(Records from a data source)
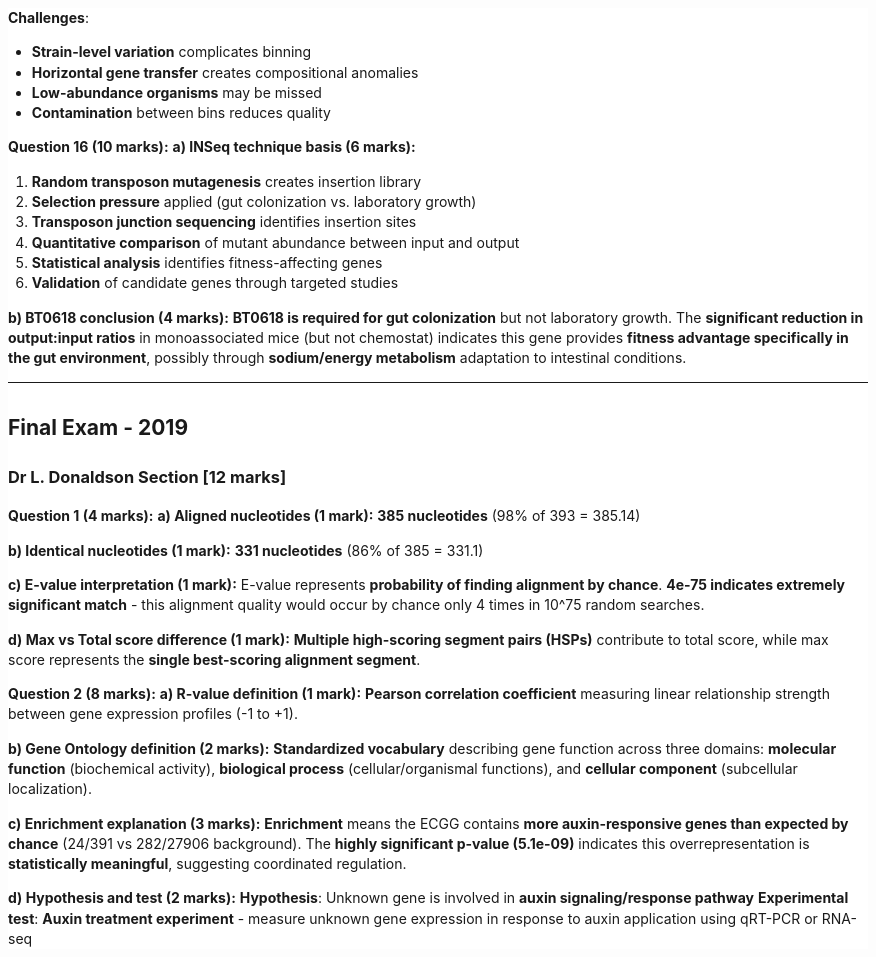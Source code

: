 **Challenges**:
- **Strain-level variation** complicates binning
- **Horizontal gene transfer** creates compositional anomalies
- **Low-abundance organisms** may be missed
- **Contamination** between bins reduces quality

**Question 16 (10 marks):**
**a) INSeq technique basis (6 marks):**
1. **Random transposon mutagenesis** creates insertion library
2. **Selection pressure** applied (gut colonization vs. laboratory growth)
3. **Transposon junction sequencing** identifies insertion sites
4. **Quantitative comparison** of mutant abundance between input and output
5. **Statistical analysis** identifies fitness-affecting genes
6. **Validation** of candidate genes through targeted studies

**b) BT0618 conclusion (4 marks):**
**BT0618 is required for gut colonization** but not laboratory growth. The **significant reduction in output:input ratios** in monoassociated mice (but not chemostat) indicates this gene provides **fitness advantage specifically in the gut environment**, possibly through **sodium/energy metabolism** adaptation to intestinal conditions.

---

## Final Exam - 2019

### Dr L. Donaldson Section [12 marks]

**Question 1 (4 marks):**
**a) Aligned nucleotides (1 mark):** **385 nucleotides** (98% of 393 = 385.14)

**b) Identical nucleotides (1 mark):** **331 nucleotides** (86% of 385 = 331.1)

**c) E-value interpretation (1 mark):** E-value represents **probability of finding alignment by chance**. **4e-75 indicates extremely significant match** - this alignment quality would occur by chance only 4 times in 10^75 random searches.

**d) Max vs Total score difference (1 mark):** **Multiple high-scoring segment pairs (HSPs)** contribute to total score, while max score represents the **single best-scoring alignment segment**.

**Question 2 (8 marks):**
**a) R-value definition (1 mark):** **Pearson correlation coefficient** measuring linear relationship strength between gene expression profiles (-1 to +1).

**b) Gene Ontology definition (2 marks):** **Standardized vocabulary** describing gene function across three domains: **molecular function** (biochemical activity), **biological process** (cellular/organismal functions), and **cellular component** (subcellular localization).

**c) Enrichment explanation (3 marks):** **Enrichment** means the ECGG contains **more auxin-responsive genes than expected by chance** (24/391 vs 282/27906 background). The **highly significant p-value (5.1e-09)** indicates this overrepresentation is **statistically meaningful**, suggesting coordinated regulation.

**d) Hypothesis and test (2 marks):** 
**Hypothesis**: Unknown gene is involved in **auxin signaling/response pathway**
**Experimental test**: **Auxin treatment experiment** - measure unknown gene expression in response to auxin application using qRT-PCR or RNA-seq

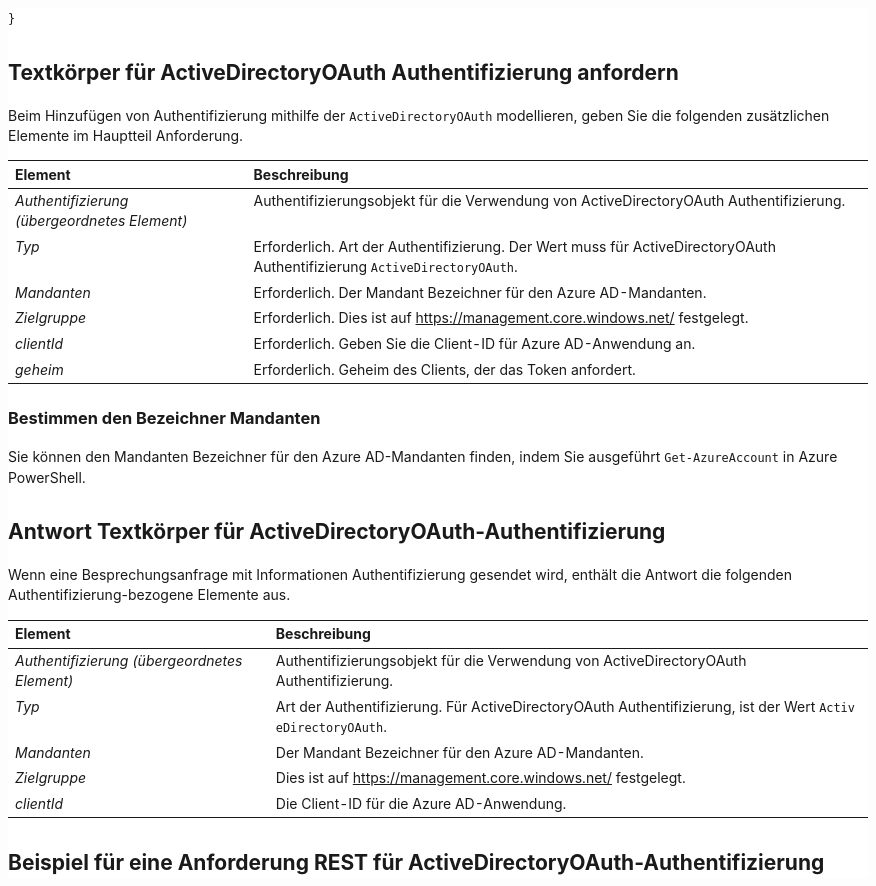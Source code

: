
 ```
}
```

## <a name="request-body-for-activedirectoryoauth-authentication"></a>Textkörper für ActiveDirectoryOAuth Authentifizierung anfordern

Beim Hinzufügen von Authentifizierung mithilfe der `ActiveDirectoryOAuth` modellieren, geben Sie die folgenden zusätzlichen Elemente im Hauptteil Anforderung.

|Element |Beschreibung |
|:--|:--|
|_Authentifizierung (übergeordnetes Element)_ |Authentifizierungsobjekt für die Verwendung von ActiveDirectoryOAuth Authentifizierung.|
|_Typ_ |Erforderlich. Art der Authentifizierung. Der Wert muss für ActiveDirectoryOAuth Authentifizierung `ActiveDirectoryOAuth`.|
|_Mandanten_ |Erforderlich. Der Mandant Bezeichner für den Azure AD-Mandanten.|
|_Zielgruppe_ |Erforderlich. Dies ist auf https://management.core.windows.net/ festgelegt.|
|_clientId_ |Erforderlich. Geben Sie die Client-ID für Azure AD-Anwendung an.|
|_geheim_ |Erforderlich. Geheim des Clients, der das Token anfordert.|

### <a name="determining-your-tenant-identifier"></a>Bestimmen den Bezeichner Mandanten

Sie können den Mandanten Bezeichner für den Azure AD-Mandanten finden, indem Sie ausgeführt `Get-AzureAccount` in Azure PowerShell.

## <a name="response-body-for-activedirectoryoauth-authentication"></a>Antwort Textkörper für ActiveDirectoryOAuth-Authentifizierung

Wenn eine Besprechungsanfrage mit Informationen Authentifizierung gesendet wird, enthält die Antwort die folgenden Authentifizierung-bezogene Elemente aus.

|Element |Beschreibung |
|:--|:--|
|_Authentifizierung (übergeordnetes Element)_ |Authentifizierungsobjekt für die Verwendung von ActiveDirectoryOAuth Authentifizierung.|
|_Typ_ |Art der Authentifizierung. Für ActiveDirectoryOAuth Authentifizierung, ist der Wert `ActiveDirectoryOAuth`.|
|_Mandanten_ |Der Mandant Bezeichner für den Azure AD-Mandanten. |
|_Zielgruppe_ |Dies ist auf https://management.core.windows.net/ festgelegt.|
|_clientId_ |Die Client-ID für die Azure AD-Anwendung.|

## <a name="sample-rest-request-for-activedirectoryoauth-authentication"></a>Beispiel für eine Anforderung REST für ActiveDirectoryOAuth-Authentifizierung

- **TASK INSTRUCTIONS**: Each entry must be retyped word for word, with every image omitted.

- **TASK RESULT**:
Source code

: **Challenges**:
- **Strain-level variation** complicates binning
- **Horizontal gene transfer** creates compositional anomalies
- **Low-abundance organisms** may be missed
- **Contamination** between bins reduces quality

**Question 16 (10 marks):**
**a) INSeq technique basis (6 marks):**
1. **Random transposon mutagenesis** creates insertion library
2. **Selection pressure** applied (gut colonization vs. laboratory growth)
3. **Transposon junction sequencing** identifies insertion sites
4. **Quantitative comparison** of mutant abundance between input and output
5. **Statistical analysis** identifies fitness-affecting genes
6. **Validation** of candidate genes through targeted studies

**b) BT0618 conclusion (4 marks):**
**BT0618 is required for gut colonization** but not laboratory growth. The **significant reduction in output:input ratios** in monoassociated mice (but not chemostat) indicates this gene provides **fitness advantage specifically in the gut environment**, possibly through **sodium/energy metabolism** adaptation to intestinal conditions.

---

## Final Exam - 2019

### Dr L. Donaldson Section [12 marks]

**Question 1 (4 marks):**
**a) Aligned nucleotides (1 mark):** **385 nucleotides** (98% of 393 = 385.14)

**b) Identical nucleotides (1 mark):** **331 nucleotides** (86% of 385 = 331.1)

**c) E-value interpretation (1 mark):** E-value represents **probability of finding alignment by chance**. **4e-75 indicates extremely significant match** - this alignment quality would occur by chance only 4 times in 10^75 random searches.

**d) Max vs Total score difference (1 mark):** **Multiple high-scoring segment pairs (HSPs)** contribute to total score, while max score represents the **single best-scoring alignment segment**.

**Question 2 (8 marks):**
**a) R-value definition (1 mark):** **Pearson correlation coefficient** measuring linear relationship strength between gene expression profiles (-1 to +1).

**b) Gene Ontology definition (2 marks):** **Standardized vocabulary** describing gene function across three domains: **molecular function** (biochemical activity), **biological process** (cellular/organismal functions), and **cellular component** (subcellular localization).

**c) Enrichment explanation (3 marks):** **Enrichment** means the ECGG contains **more auxin-responsive genes than expected by chance** (24/391 vs 282/27906 background). The **highly significant p-value (5.1e-09)** indicates this overrepresentation is **statistically meaningful**, suggesting coordinated regulation.

**d) Hypothesis and test (2 marks):** 
**Hypothesis**: Unknown gene is involved in **auxin signaling/response pathway**
**Experimental test**: **Auxin treatment experiment** - measure unknown gene expression in response to auxin application using qRT-PCR or RNA-seq

Source code

:
 ```
}
```

## <a name="request-body-for-activedirectoryoauth-authentication"></a>Textkörper für ActiveDirectoryOAuth Authentifizierung anfordern

Beim Hinzufügen von Authentifizierung mithilfe der `ActiveDirectoryOAuth` modellieren, geben Sie die folgenden zusätzlichen Elemente im Hauptteil Anforderung.

|Element |Beschreibung |
|:--|:--|
|_Authentifizierung (übergeordnetes Element)_ |Authentifizierungsobjekt für die Verwendung von ActiveDirectoryOAuth Authentifizierung.|
|_Typ_ |Erforderlich. Art der Authentifizierung. Der Wert muss für ActiveDirectoryOAuth Authentifizierung `ActiveDirectoryOAuth`.|
|_Mandanten_ |Erforderlich. Der Mandant Bezeichner für den Azure AD-Mandanten.|
|_Zielgruppe_ |Erforderlich. Dies ist auf https://management.core.windows.net/ festgelegt.|
|_clientId_ |Erforderlich. Geben Sie die Client-ID für Azure AD-Anwendung an.|
|_geheim_ |Erforderlich. Geheim des Clients, der das Token anfordert.|

### <a name="determining-your-tenant-identifier"></a>Bestimmen den Bezeichner Mandanten

Sie können den Mandanten Bezeichner für den Azure AD-Mandanten finden, indem Sie ausgeführt `Get-AzureAccount` in Azure PowerShell.

## <a name="response-body-for-activedirectoryoauth-authentication"></a>Antwort Textkörper für ActiveDirectoryOAuth-Authentifizierung

Wenn eine Besprechungsanfrage mit Informationen Authentifizierung gesendet wird, enthält die Antwort die folgenden Authentifizierung-bezogene Elemente aus.

|Element |Beschreibung |
|:--|:--|
|_Authentifizierung (übergeordnetes Element)_ |Authentifizierungsobjekt für die Verwendung von ActiveDirectoryOAuth Authentifizierung.|
|_Typ_ |Art der Authentifizierung. Für ActiveDirectoryOAuth Authentifizierung, ist der Wert `ActiveDirectoryOAuth`.|
|_Mandanten_ |Der Mandant Bezeichner für den Azure AD-Mandanten. |
|_Zielgruppe_ |Dies ist auf https://management.core.windows.net/ festgelegt.|
|_clientId_ |Die Client-ID für die Azure AD-Anwendung.|

## <a name="sample-rest-request-for-activedirectoryoauth-authentication"></a>Beispiel für eine Anforderung REST für ActiveDirectoryOAuth-Authentifizierung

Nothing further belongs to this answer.